Task statement:
Check every line of the data for the word "particular", and copy those that have it.

*** Begin section ***

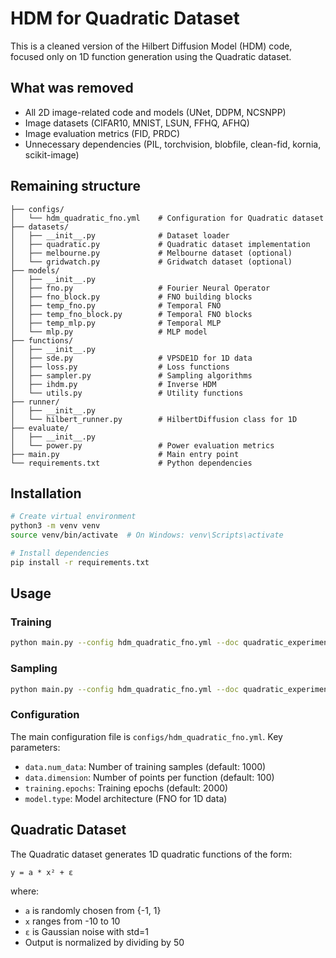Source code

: # HDM for Quadratic Dataset

This is a cleaned version of the Hilbert Diffusion Model (HDM) code, focused only on 1D function generation using the Quadratic dataset.

## What was removed
- All 2D image-related code and models (UNet, DDPM, NCSNPP)
- Image datasets (CIFAR10, MNIST, LSUN, FFHQ, AFHQ)
- Image evaluation metrics (FID, PRDC)
- Unnecessary dependencies (PIL, torchvision, blobfile, clean-fid, kornia, scikit-image)

## Remaining structure
```
├── configs/
│   └── hdm_quadratic_fno.yml    # Configuration for Quadratic dataset
├── datasets/
│   ├── __init__.py              # Dataset loader
│   ├── quadratic.py             # Quadratic dataset implementation
│   ├── melbourne.py             # Melbourne dataset (optional)
│   └── gridwatch.py             # Gridwatch dataset (optional)
├── models/
│   ├── __init__.py
│   ├── fno.py                   # Fourier Neural Operator
│   ├── fno_block.py             # FNO building blocks
│   ├── temp_fno.py              # Temporal FNO
│   ├── temp_fno_block.py        # Temporal FNO blocks
│   ├── temp_mlp.py              # Temporal MLP
│   └── mlp.py                   # MLP model
├── functions/
│   ├── __init__.py
│   ├── sde.py                   # VPSDE1D for 1D data
│   ├── loss.py                  # Loss functions
│   ├── sampler.py               # Sampling algorithms
│   ├── ihdm.py                  # Inverse HDM
│   └── utils.py                 # Utility functions
├── runner/
│   ├── __init__.py
│   └── hilbert_runner.py        # HilbertDiffusion class for 1D
├── evaluate/
│   ├── __init__.py
│   └── power.py                 # Power evaluation metrics
├── main.py                      # Main entry point
└── requirements.txt             # Python dependencies
```

## Installation
```bash
# Create virtual environment
python3 -m venv venv
source venv/bin/activate  # On Windows: venv\Scripts\activate

# Install dependencies
pip install -r requirements.txt
```

## Usage

### Training
```bash
python main.py --config hdm_quadratic_fno.yml --doc quadratic_experiment
```

### Sampling
```bash
python main.py --config hdm_quadratic_fno.yml --doc quadratic_experiment --sample
```

### Configuration
The main configuration file is `configs/hdm_quadratic_fno.yml`. Key parameters:
- `data.num_data`: Number of training samples (default: 1000)
- `data.dimension`: Number of points per function (default: 100)
- `training.epochs`: Training epochs (default: 2000)
- `model.type`: Model architecture (FNO for 1D data)

## Quadratic Dataset
The Quadratic dataset generates 1D quadratic functions of the form:
```
y = a * x² + ε
```
where:
- `a` is randomly chosen from {-1, 1}
- `x` ranges from -10 to 10
- `ε` is Gaussian noise with std=1
- Output is normalized by dividing by 50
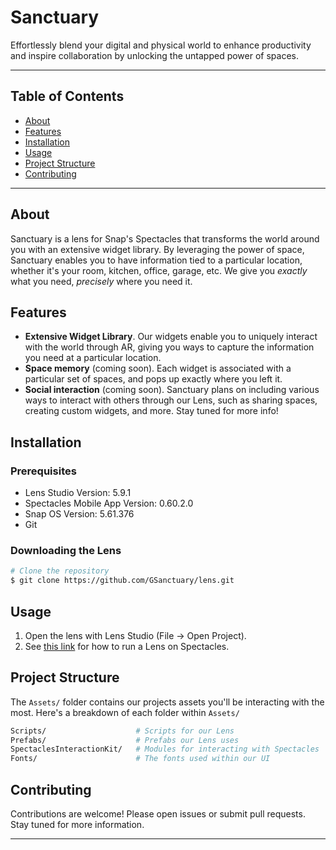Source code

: # Sanctuary

Effortlessly blend your digital and physical world to enhance productivity and inspire collaboration by unlocking the untapped power of spaces.

---

## Table of Contents

-   [About](#about)
-   [Features](#features)
-   [Installation](#installation)
-   [Usage](#usage)
-   [Project Structure](#project-structure)
-   [Contributing](#contributing)

---

## About

Sanctuary is a lens for Snap's Spectacles that transforms the world around you with an extensive widget library. By leveraging the power of space, Sanctuary enables you to have information tied to a particular location, whether it's your room, kitchen, office, garage, etc. We give you _exactly_ what you need, _precisely_ where you need it.

## Features

-   **Extensive Widget Library**. Our widgets enable you to uniquely interact with the world through AR, giving you ways to capture the information you need at a particular location.
-   **Space memory** (coming soon). Each widget is associated with a particular set of spaces, and pops up exactly where you left it.
-   **Social interaction** (coming soon). Sanctuary plans on including various ways to interact with others through our Lens, such as sharing spaces, creating custom widgets, and more. Stay tuned for more info!

## Installation

### Prerequisites

-   Lens Studio Version: 5.9.1
-   Spectacles Mobile App Version: 0.60.2.0
-   Snap OS Version: 5.61.376
-   Git

### Downloading the Lens

```bash
# Clone the repository
$ git clone https://github.com/GSanctuary/lens.git
```

## Usage

1. Open the lens with Lens Studio (File -> Open Project).
2. See [this link](https://developers.snap.com/spectacles/get-started/start-building/test-lens-on-spectacles) for how to run a Lens on Spectacles.

## Project Structure

The `Assets/` folder contains our projects assets you'll be interacting with the most. Here's a breakdown of each folder within `Assets/`

```bash
Scripts/                    # Scripts for our Lens
Prefabs/                    # Prefabs our Lens uses
SpectaclesInteractionKit/   # Modules for interacting with Spectacles
Fonts/                      # The fonts used within our UI
```

## Contributing

Contributions are welcome! Please open issues or submit pull requests. Stay tuned for more information.

---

*** End section ***

Solution to the problem:
Sanctuary is a lens for Snap's Spectacles that transforms the world around you with an extensive widget library. By leveraging the power of space, Sanctuary enables you to have information tied to a particular location, whether it's your room, kitchen, office, garage, etc. We give you _exactly_ what you need, _precisely_ where you need it.
-   **Extensive Widget Library**. Our widgets enable you to uniquely interact with the world through AR, giving you ways to capture the information you need at a particular location.
-   **Space memory** (coming soon). Each widget is associated with a particular set of spaces, and pops up exactly where you left it.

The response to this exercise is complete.